Beobachte ich meinen kleinen Sohn bei seinen ersten Lernprojekten – sei es zu entdecken, dass man Hände und Beine hat, wie man diese und für was man sie benutzen kann, wie man sitzend und dann stehend das Gleichgewicht hält, wie man von einem Löffel isst, aus einem Glas trinkt… – bin ich immer wieder fasziniert, mit welcher Eigenständigkeit er solch komplexe Vorgänge lernt, wie er einem scheinbar innerlich vorhandenem Plan folgt, mit welch einem Eifer, mit welch hoher Frustrationstoleranz er zur Sache geht und wie erfolgreich er all diese Dinge in so kurzer Zeit meistert! Seine Umgebung, seien es Spielzeuge oder – viel interessanter noch als Spielzeug – Alltagsgegenstände und die anderen kleinen und großen Menschen lösen in ihm eine unhaltbare Motivation aus, sich beständig weiterzuentwickeln. Und dies, ohne dass es einen Lehrplan gibt und Lehrer, die für die Einhaltung dieses Lehrplans durch verschiedene Handlungen sorgen. Es passiert quasi von alleine – vorausgesetzt, für sein generelles Wohlbefinden und Schutzbedürfnis ist gesorgt und es gibt diese unglaublich interessante und spannende Umgebung (für unseren Sohn ist das unsere Wohnung und die Welt da draußen).
Die eingangs zitierten wohl bekanntesten Sätze von Maria Montessori wollen die kleinkindliche Art des Lernens für institutionalisiertes Lernen fortschreiben. Der Lernende spricht – nicht der Lehrende! – er formuliert seine Bedürfnisse an den Lehrenden – nicht der Lehrende plant den Lernweg des Lernenden. Hilf mir, es selbst zu tun. Zeige mir, wie es geht. – der Lernende wendet sich Unterstützung suchend an den Lehrenden – aber Tue es nicht für mich. Ich kann und will es alleine tun. – der Lehrende soll unterstützen, aber dabei dem Lernenden dessen Eigenständigkeit belassen und hilft vielleicht nur durch Anwesenheit und Aufmerksamkeit – Hab Geduld meine Wege zu begreifen – der Lernende bittet den Lehrenden, sich auf seinen inneren Plan einzustellen, er soll sich in den Lernenden hineinversetzten, ihn zu verstehen suchen, (nicht der Lernende soll herausfinden müssen, was der Lehrende von ihm will), der Lehrende soll vertrauen, dass der Lernende selbstständig dort ankommt, wo er hin möchte (und dieser Ort ist nicht unbedingt derjenige, der dem Lehrenden naheliegend erscheint) und dabei mit Gelassenheit sehen, dass dieser Weg – auf den ersten Blick – in ökonomischem Denken vielleicht nicht der schnellste und effizienteste ist, denn auf den zweiten Blick ist er doch wesentlich sinnvoller – Mute mir Fehler und Anstrengung zu, denn daraus kann ich lernen.

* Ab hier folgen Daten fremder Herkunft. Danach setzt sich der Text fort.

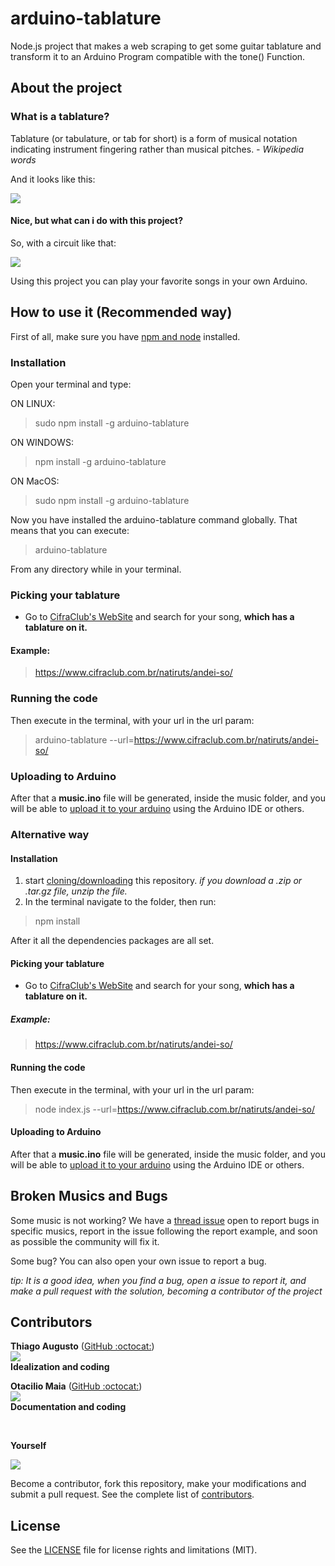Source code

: # arduino-tablature

Node.js project that makes a web scraping to get some guitar tablature and transform
it to an Arduino Program compatible with the tone() Function.

## About the project

### What is a tablature?

Tablature (or tabulature, or tab for short) is a form of musical notation indicating instrument fingering rather than musical pitches. _- Wikipedia words_

And it looks like this:

![](https://i.imgur.com/5tiTV8J.png)

#### Nice, but what can i do with this project?

So, with a circuit like that:

![](https://i.imgur.com/wP9z0lu.png)

Using this project you can play your favorite songs in your own Arduino.

## How to use it (Recommended way)

First of all, make sure you have [npm and node](https://www.npmjs.com/get-npm) installed.

### Installation
Open your terminal and type:

ON LINUX: 
>sudo npm install -g arduino-tablature

ON WINDOWS:
>npm install -g arduino-tablature

ON MacOS:
>sudo npm install -g arduino-tablature

Now you have installed the arduino-tablature command globally.
That means that you can execute:
>arduino-tablature

From any directory while in your terminal.

### Picking your tablature

- Go to [CifraClub's WebSite](https://www.cifraclub.com.br "CifraClub's Website") and search for your song, **which has a tablature on it.**

#### Example:

> https://www.cifraclub.com.br/natiruts/andei-so/

### Running the code
Then execute in the terminal, with your url in the url param:

> arduino-tablature --url=https://www.cifraclub.com.br/natiruts/andei-so/

### Uploading to Arduino

After that a **music.ino** file will be generated, inside the music folder, and you will be able to [upload it to your arduino](https://www.arduino.cc/en/Guide/HomePage) using the Arduino IDE or others.

### Alternative way

#### Installation

1. start [cloning/downloading](https://github.com/ThiagoAugustoSM/arduino-tablature/zipball/master) this repository. _if you download a .zip or .tar.gz file, unzip the file._
2. In the terminal navigate to the folder, then run:

> npm install

After it all the dependencies packages are all set.

#### Picking your tablature

- Go to [CifraClub's WebSite](https://www.cifraclub.com.br "CifraClub's Website") and search for your song, **which has a tablature on it.**

##### Example:

> https://www.cifraclub.com.br/natiruts/andei-so/

#### Running the code
Then execute in the terminal, with your url in the url param:

> node index.js --url=https://www.cifraclub.com.br/natiruts/andei-so/

#### Uploading to Arduino

After that a **music.ino** file will be generated, inside the music folder, and you will be able to [upload it to your arduino](https://www.arduino.cc/en/Guide/HomePage) using the Arduino IDE or others.


## Broken Musics and Bugs

Some music is not working? We have a [thread issue](https://github.com/ThiagoAugustoSM/arduino-tablature/issues/5) open to report bugs in specific musics, report in the issue following the report example, and soon as possible the community will fix it.

Some bug? You can also open your own issue to report a bug.

_tip: It is a good idea, when you find a bug, open a issue to report it, and make a pull request with the solution, becoming a contributor of the project_

## Contributors
**Thiago Augusto** ([GitHub :octocat:](https://github.com/ThiagoAugustoSM))
<br>
![](https://github.com/ThiagoAugustoSM.png?size=230)<br>
**Idealization and coding**

**Otacilio Maia** ([GitHub :octocat:](https://github.com/OtacilioN))
<br>
![](https://github.com/OtacilioN.png?size=230)<br>
**Documentation and coding**

<br>

**Yourself**

![](https://i.imgur.com/G1mfFQT.png)

Become a contributor, fork this repository, make your modifications and submit a pull request. See the complete list of [contributors](https://github.com/ThiagoAugustoSM/arduino-tablature/graphs/contributors).

## License

See the [LICENSE](LICENSE.md) file for license rights and limitations (MIT).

Besonders der instrumentale Einzelunterricht eignet sich dazu, anstatt den Lernweg – die Lerninhalte, deren Reihenfolge und die Art der Aneignung – vorzugeben (wie
wir es von den meisten Bildungsinstitutionen gewohnt sind), sich ganz auf die individuelle Lernweise des Lernenden einzustellen. In diesem Szenario bietet die Musikschule eine Umgebung, die es
vermag jeden Lernenden zu dem anzuregen, was seinem derzeitigen Lernanliegen entspricht (die vorbereitete Umgebung ist auch ein Stichwort Montessoris). Es gibt Material, aus dem die Lernenden
frei wählen können. Nicht nur Notenmaterial, auch Anregungen und Ideen zum Spielen ohne Noten, zum Komponieren, zum Hören; auch Ensemblespiel, auch Literatur, auch andere musizierende Menschen,
auch Rückzugsmöglichkeiten gehören zum Material. Die Musikschule bietet einen geschützten Raum, die Lehrenden – vielmehr vertrauenswürdige Begleitpersonen – sorgen für eine Atmosphäre des
Wohlbefindens und der Inspiration. Bei Ratlosigkeit oder Orientierungslosigkeit können sich Lernende an sie wenden, diese können durch Zuhören unterstützen, durch Fragen anregen, Impulse bieten,
die der Lernende je nach Bereitschaft aufgreifen kann oder nicht. Der Lernende lernt so frei von äußeren Zwängen, eigenverantwortlich, nach seinem eigenen inneren Plan. Die Bildungsinstitution
(und die Eltern) vertrauen in aller Gelassenheit auf die in jedem Menschen angelegte Neugier auf Neues und das Bestreben nach Entwicklung – womit wir so offensichtlich geboren
werden.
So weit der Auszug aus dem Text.